“We were there too, the other geeks and weird kids whose lives were hellish at school, who escaped into books and computers, who stayed up all night scanning obscure forums, looking for transcendence, dreaming of elsewhere. We were there too, but you didn’t see us, because we were girls. And the costs of being the geek were the same for us, right down to the sexual frustration, the yearning, the being laughed at, the loneliness. […] We had to fight the same battles you did, only harder, because we were women and we also had to fight sexism, some of it from you, and when we went looking for other weird kids to join our gang, we were told we weren’t ‘real geeks’ because we were girls.” ― Laurie Penny, Cybersexism: Sex, Gender and Power on the Internet
If you haven’t been reading Laurie Penny’s books and her blog Penny Red fix that now. I read this quote as it appears in Penny’s book Unspeakable Things: Sex, Lies and Revolution and it struck me really hard. It described how alone I felt in middle school. I once read an article by a friend about how accepting and amazing nerd culture was because everyone was a little weird and finally they had this place to belong and it hurt to have to tell him that I never felt that acceptance. I love going to comic con but I still brace myself for the dude that thinks I’m there for my boyfriend. Going to comic shops still means I have to listen to a well meaning dude explain comics I’ve already read to me. The loneliness I was used to. Same with feeling like I didn’t belong but it hurts more from nerds because they should be my people. Getting told I’m not a real gamer because I play “girl games” stings a lot more than a jock calling me a bitch. Being a girl means constantly having to fight to belong and I’m so fucking sick of fighting.

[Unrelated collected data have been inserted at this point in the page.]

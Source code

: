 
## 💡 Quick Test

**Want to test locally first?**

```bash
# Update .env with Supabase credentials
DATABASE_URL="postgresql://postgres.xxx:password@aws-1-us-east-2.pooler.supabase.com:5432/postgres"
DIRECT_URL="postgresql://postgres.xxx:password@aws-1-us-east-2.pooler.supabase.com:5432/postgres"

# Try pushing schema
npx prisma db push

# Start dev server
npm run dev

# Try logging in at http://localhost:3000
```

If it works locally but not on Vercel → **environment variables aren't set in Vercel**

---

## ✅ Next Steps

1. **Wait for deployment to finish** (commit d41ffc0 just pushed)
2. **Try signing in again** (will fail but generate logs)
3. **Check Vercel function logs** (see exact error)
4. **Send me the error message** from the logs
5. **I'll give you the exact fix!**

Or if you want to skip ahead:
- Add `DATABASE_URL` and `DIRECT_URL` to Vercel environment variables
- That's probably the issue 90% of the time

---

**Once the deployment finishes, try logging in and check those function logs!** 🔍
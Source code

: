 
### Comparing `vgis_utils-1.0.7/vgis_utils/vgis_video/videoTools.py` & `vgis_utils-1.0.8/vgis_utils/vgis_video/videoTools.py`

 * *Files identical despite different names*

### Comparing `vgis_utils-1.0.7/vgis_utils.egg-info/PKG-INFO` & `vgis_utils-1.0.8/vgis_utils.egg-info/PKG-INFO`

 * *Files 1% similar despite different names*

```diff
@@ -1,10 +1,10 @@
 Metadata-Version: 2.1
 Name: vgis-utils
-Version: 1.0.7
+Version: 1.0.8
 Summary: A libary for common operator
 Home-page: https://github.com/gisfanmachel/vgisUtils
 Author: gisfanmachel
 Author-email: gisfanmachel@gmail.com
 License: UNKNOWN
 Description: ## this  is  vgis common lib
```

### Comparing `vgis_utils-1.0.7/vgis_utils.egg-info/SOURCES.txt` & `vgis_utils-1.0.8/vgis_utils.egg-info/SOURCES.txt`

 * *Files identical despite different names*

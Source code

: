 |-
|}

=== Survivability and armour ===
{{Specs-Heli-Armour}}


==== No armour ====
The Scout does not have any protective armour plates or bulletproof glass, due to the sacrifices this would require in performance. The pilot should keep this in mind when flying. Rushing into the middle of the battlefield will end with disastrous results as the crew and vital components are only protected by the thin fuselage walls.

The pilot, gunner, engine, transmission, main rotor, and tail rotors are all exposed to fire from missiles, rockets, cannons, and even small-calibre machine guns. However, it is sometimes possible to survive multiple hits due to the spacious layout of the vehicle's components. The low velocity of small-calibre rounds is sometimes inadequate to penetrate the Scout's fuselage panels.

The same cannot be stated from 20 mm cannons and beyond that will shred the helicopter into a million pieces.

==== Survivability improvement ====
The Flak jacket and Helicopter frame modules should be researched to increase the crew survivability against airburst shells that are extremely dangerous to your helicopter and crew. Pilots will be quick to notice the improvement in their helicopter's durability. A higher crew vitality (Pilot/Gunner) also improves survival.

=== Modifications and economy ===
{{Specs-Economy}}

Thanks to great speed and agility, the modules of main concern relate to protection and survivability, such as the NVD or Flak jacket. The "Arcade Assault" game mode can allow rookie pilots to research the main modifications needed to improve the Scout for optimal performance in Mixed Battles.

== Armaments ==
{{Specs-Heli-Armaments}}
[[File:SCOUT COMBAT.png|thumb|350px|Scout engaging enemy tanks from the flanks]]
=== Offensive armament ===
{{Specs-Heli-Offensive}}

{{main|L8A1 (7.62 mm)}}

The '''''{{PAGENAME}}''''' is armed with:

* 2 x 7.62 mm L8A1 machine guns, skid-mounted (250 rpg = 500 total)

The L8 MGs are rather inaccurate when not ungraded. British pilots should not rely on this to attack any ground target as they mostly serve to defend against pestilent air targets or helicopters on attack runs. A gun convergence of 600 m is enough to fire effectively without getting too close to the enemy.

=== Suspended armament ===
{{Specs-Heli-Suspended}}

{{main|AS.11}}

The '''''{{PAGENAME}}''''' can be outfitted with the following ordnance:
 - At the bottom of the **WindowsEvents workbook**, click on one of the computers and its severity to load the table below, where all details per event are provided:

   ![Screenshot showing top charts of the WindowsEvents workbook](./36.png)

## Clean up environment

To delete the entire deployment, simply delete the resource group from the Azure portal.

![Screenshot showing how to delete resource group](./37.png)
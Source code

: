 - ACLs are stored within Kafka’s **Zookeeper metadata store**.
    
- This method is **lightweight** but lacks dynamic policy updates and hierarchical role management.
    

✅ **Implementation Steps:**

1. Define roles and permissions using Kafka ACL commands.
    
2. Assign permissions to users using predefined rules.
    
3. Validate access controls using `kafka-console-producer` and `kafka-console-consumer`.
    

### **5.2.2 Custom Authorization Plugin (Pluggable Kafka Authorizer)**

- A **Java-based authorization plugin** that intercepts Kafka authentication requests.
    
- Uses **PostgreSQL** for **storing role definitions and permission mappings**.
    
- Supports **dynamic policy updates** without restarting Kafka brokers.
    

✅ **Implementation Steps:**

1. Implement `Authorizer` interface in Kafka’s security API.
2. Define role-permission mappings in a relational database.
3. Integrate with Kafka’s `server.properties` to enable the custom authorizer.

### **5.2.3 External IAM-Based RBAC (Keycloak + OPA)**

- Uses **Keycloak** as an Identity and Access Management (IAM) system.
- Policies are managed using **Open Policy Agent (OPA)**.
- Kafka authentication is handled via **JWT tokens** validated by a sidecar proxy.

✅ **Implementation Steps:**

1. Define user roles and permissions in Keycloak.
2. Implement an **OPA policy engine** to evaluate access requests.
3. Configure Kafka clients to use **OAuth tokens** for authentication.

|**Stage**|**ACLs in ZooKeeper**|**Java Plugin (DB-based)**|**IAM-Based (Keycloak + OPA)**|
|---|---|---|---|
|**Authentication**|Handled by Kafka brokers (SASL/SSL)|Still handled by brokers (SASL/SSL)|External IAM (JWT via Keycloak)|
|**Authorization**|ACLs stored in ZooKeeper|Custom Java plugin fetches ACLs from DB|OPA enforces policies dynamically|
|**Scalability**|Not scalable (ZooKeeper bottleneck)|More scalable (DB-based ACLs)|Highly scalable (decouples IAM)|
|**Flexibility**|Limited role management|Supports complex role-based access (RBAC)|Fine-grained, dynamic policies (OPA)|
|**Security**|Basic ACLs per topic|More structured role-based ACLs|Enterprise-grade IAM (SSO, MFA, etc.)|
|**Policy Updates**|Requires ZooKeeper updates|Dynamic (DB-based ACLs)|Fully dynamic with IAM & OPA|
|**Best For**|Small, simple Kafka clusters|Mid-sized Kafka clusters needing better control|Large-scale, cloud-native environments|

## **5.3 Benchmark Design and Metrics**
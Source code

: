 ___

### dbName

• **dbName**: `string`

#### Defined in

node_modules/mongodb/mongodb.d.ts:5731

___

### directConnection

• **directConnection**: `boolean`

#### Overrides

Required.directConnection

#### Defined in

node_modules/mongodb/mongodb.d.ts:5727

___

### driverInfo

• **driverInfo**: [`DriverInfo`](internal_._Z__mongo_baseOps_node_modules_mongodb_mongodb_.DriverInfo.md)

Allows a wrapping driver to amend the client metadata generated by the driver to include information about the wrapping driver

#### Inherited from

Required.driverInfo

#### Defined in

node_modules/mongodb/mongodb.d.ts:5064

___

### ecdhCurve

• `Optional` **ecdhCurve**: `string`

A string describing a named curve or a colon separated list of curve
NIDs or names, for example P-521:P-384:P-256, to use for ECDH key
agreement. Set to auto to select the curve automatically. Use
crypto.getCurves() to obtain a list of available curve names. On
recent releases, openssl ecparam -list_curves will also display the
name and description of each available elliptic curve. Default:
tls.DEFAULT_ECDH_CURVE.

“when the wizard gets to me I’m asking for a smaller heart”
Trout Heart Replica is probably one of my favorite break up songs. Like many of Amanda Fucking Palmer’s songs it’s a raw and emotional. Listening to it makes you feel like your swimming in your sorrow and sometimes that’s all you can do. The song inspired Toby from Little Creepy Crawlers to create the amazing image above. Thanks Toby! Keep making good art and if you haven’t heard the song the image was inspired by get the to a soundcloud you might find yourself inspired too or maybe healed a little.
It’s everything I didn’t know I wanted. Also the commentary on Addy is great.
You probably don’t know that you know Brenna Twohy. She got some attention earlier in the year with her amazing poem Fantastic Breast and Where to Find Them. Which if you haven’t seen go fix that now. After watching that for the hundredth time I went looking for more from Mrs. Twohy and found this epic gem of slam poetry.
Poetry gets a bad rap. It’s been painted by every bad poem that we’ve heard in our 9th grade english class but good poetry is magic and Twohy is a brilliant magician. I’ve known a lot of nerds and a lot of them have panic disorders and/or anxiety disorders, it’s so empowering to see someone use my language, the language of super heroes to say look this is hard and unfair but we’re fighting. The best thing about poetry is that in 3 minutes you can give someone something to hold on to. Something that might make the next three minutes just a little bit easier. I sincerely hope Brenna puts out a book soon because I want something to hand people when they are invisible. I want to give them something real that says look, someone sees you.
Mare Odomo has written a comic that will tear your grew up with a single mom heart out. The 4×4 comic entitled Letters to an Absent Father features 12 little comics set up as letters from Ash to his father written as he tries to catch them all. These comics deal not only with abandonment but with the existential crisis of growing up and following the path you think your supposed to follow and realizing it’s not enough. That sometimes the things we’re told to want just aren’t fulfilling and it’s hard to know where to go from there. If you’re like me and you delight in hand drawn ennui and comics that punch you in the heart this is 7 dollars well spent.
I’ve been avoiding mentioning the dreaded G word because saying it feels like chucking a basketball at a hornets nest and I haven’t felt up to dealing with rape threats this month. But I’m big on the idea that you can not fight something until you understand it and this storify from A Man In Black’s twitter is one of the best explanations of how this crap becomes acceptable that I’ve read yet. Now obviously this doesn’t cover every part of GG, there’s a lot about institutionalized sexism that just isn’t going to fit into 140 character sentences. There’s a lot of necessary critique going on about how women are treated online that takes a lot of factors into account. But this is an important piece of the what the fuck is wrong with these people puzzle that needs to be included in our discussion of cybersexism.